Setelah itu kita hadapi langsung, benar-benar dihadapi langsung. Perasaan adalah aliran pikiran halus yang terus menggumpal. Pada pendekatan timur, pikiran dan perasaan dikenali sebagai sesuatu yang sama pada esensinya, energi yang bergerak. Rasakan langsung dan buka ruang, ada gerakan, tekstur, dan lain sebagainya. Pada pendekatan orang-orang yang "cenderung introvert", rasa itu ingin diolah secara "kedalam". Sedangkan pada orang-orang yang "cenderung ekstrovert", rasa itu ingin terekspresikan keluar.
Sedangkan, kita adalah makhluk yang tidak bisa dilabeli dengan konsep maupun teori. Termasuk teori introvert dan ekstrovert. Kita hanya bisa mengenali di momen kini, energinya cenderung ingin terekspresikan keluar atau kadang energinya cenderung ingin di ekspresikan kedalam. Bisa dalam gerak, kadang dalam diam. Itulah ekspresi energi, berbeda-beda dan untuk pada tiap momennya. Yang dimaksud mindfulness kadang hanya tergambar seolah adalah kita mengolah kedalam, padahal tidak harus. Energi itu bisa terolah dengan gerak misalnya, atau dalam tangis, dalam bentuk lukisan, cerita berhikmah, atau lainnya. Yang penting disadari saja sesekali, dalam jeda yang penuh Kesadaran. Biarlah Kesadaran menemukan kontinuitas-nya sendiri. Tugas kita hanyalah mengenali, dan terus mengenali.
Yang dimaksud mindfulness adalah kita membuka ruang terhadap apapun yang terjadi di sini dan di saat ini.
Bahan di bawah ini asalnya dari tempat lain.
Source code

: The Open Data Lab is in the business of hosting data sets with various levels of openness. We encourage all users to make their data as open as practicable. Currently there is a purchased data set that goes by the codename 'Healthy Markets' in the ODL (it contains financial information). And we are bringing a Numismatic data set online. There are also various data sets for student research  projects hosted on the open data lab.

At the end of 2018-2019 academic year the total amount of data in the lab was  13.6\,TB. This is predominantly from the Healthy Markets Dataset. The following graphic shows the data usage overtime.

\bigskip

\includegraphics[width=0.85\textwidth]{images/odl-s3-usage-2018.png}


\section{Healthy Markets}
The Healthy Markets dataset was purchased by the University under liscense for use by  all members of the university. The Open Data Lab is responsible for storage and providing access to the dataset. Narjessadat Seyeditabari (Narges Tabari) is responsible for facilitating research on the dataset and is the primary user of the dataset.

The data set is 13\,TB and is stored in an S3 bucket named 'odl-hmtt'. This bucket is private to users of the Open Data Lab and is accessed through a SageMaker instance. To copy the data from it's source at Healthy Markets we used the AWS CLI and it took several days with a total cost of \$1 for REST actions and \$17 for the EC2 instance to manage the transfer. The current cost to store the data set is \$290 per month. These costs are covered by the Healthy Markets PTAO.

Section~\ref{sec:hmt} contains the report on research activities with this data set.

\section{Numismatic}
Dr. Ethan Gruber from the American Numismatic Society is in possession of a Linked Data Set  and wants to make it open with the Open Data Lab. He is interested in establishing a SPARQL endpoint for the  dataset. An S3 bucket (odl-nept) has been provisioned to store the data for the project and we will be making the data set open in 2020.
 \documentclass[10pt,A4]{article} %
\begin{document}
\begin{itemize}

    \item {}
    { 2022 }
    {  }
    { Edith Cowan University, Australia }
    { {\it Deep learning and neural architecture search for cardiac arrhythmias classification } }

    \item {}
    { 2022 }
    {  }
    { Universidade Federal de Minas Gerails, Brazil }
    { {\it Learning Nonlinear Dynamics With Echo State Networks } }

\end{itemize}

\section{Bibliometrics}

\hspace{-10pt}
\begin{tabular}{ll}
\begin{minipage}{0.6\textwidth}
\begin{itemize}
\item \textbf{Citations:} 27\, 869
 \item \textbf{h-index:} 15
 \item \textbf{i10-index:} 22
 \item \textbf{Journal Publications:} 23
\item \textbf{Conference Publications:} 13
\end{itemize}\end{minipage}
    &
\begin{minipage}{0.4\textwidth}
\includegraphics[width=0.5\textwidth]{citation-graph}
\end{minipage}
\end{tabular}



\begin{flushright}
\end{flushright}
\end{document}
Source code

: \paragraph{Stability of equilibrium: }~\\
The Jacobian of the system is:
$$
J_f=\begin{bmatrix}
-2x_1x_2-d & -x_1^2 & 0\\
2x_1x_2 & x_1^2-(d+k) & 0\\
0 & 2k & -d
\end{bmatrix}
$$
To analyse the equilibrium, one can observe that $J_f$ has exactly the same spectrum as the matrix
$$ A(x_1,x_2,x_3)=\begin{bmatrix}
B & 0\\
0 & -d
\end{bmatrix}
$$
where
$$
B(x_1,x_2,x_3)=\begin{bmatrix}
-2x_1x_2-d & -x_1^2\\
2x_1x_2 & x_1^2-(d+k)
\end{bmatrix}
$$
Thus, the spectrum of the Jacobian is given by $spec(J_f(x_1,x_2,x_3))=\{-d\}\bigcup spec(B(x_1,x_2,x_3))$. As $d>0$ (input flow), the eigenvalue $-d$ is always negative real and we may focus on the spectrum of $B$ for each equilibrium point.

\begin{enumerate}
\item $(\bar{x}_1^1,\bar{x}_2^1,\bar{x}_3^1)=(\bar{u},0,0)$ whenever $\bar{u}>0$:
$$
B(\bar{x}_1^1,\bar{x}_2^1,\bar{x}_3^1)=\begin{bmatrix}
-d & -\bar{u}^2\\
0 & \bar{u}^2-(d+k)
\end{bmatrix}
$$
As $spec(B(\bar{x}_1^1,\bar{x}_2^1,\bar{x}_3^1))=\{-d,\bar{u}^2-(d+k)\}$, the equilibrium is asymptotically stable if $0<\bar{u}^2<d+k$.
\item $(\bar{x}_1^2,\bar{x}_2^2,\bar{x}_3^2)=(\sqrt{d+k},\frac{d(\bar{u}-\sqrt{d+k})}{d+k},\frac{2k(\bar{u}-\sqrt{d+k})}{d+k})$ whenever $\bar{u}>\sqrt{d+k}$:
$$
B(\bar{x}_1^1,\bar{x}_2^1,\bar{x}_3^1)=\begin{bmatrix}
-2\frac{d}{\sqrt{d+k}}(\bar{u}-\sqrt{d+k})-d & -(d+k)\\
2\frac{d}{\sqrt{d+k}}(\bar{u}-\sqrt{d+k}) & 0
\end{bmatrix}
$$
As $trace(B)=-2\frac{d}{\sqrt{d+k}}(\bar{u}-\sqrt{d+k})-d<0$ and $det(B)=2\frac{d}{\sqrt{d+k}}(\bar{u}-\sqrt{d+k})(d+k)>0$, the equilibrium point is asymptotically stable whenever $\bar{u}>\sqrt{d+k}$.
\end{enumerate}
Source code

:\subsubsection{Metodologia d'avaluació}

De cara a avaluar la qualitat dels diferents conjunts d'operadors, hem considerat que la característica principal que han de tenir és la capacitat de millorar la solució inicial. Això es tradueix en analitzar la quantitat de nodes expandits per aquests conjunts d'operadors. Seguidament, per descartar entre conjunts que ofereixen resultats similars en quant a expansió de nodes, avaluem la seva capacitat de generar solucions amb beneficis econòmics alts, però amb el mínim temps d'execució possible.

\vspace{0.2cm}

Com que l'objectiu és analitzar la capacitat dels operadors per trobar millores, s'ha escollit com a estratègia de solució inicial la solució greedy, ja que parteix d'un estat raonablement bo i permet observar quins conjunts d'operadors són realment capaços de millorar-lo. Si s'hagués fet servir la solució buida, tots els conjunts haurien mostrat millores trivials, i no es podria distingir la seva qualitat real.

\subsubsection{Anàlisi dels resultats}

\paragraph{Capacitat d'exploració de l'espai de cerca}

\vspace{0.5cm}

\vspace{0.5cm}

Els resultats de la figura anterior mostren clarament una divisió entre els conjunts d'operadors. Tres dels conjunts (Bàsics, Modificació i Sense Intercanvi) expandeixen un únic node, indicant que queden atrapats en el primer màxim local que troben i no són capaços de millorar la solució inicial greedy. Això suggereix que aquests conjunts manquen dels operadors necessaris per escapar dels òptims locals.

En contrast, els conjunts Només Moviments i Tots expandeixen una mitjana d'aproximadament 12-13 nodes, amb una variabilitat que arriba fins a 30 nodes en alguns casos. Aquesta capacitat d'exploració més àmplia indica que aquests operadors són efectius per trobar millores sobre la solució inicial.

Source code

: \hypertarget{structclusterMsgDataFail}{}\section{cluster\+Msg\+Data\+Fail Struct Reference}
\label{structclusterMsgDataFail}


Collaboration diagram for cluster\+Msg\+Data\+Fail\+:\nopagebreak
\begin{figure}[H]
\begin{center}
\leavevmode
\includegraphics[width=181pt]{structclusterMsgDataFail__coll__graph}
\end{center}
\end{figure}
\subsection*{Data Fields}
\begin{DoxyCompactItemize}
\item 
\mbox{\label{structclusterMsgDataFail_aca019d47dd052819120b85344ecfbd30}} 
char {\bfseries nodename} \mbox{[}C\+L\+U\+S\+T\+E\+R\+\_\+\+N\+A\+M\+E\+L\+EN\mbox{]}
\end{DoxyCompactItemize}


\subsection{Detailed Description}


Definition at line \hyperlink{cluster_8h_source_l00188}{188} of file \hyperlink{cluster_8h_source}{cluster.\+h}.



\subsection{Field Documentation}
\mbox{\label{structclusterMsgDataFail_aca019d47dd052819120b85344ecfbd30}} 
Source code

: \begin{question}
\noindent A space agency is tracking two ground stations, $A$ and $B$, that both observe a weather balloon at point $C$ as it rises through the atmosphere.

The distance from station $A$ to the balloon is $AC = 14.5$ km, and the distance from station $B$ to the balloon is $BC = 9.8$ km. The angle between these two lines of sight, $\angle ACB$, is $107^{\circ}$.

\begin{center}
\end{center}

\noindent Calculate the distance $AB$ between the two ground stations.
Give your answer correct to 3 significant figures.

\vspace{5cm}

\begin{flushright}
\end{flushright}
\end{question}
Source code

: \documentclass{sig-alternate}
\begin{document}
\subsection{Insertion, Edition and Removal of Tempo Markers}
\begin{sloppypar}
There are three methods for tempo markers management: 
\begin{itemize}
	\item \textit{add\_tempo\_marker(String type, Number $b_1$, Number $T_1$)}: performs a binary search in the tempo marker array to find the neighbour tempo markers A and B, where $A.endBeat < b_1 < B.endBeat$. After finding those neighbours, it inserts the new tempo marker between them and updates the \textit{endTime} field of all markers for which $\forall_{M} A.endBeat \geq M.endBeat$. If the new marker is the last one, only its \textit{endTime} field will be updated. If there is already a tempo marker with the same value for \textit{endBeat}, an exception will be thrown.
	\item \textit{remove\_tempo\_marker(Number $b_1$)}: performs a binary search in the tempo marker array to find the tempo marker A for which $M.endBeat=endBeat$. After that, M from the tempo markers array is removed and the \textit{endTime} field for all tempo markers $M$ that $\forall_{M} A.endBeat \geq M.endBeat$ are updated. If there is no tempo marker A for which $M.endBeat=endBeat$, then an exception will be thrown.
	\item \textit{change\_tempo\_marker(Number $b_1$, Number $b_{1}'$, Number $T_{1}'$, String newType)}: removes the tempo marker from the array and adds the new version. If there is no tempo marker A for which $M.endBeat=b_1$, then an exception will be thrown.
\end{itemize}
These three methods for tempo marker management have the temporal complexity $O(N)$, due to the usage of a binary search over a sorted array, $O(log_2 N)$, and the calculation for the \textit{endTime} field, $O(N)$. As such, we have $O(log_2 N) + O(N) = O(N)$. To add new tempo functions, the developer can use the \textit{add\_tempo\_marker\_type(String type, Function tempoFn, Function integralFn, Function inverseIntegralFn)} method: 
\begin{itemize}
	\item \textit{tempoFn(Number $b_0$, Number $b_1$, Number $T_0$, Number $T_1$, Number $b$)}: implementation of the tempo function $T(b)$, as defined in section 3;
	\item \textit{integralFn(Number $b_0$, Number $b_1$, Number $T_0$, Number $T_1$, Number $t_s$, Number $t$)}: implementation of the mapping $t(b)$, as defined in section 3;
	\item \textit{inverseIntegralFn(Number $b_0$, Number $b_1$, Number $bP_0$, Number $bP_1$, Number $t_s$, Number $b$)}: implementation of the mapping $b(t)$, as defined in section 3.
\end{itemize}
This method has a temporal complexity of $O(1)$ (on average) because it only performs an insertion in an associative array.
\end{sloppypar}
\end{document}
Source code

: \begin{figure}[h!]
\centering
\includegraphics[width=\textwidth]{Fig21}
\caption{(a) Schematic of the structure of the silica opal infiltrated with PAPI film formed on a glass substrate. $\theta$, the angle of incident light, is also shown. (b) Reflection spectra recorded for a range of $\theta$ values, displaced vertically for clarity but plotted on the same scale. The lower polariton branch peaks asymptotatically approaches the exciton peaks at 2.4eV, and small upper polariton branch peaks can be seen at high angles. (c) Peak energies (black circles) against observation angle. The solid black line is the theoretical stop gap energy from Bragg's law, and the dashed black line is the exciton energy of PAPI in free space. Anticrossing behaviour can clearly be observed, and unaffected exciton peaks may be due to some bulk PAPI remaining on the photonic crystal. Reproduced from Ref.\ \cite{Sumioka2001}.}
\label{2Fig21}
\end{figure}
Sadar sedikit saja, dan berkali-kali mengenali kualitas bathin kita yang seperti langit. Terbuka terhadap apapun. Be natural as it is. Semua dorongan kita persembahkan kepada Kesejatian, sebagai suatu persembahan untuk dimurnikan dan diselaraskan dengan apa adaan saat ini. Termasuk dorongan untuk menangis, bercerita, mencari jawaban, bertanya, dan hancurnya semua pertanyaan.
Semua orang memiliki dorongannya yang unik. Yang intinya adalah kemelekatan atau kemarahan. Kemelekatan sifatnya adalah melekati objek, ingin ini maupun ingin itu. Sedangkan kemarahan sifatnya adalah ingin menghancurkan objek, menghukum ini ataupun menghancurkan itu. Berbahagialah yang mengetahui dan menyadari ini, sehingga ia bisa lebih jauh menyadari penolakan-penolakan didalam hatinya. Segala penolakan terhadap momen ini, segala penolakan terhadap kualitas esensial diri kita sendiri, yang terbuka lapang seperti langit.
Untuk segala penolakan itu kita sadari, buka ruang, dan kita jadikan segala rasa di saat ini sebagai persembahan kepada Kesejatian Yang Maha Indah. Untuk dimurnikan dan ditransformasikan menjadi sumberdaya yang berkah. Tentunya keajaiban transformasi itu terjadi atas dasar cinta kasih dan welas asih, bukan atas dasar penolakan. Demikian ketika segala energi itu telah dimurnikan, segala perihal tentang fenomena luar dan tindakan apa yang perlu dilakukan terhadap kejadian luar akan terlihat dengan jelas.
Kapan perlu berkomunikasi, kapan perlu memeluk dan mendekap, kapan perlu keluar dengan penuh ketegasan, dan langkah apapun lainnya. Demikian adalah uraian jalan langsung untuk menghadapi dan bersahabat dengan segala emosi yang ada didalam bathin kita. Semoga kita sendiri dan semua makhluk dapat melihat realitas dengan semakin jelas, dan dapat melihat Keindahan Alamiah Saat Ini dengan Apa Adanya.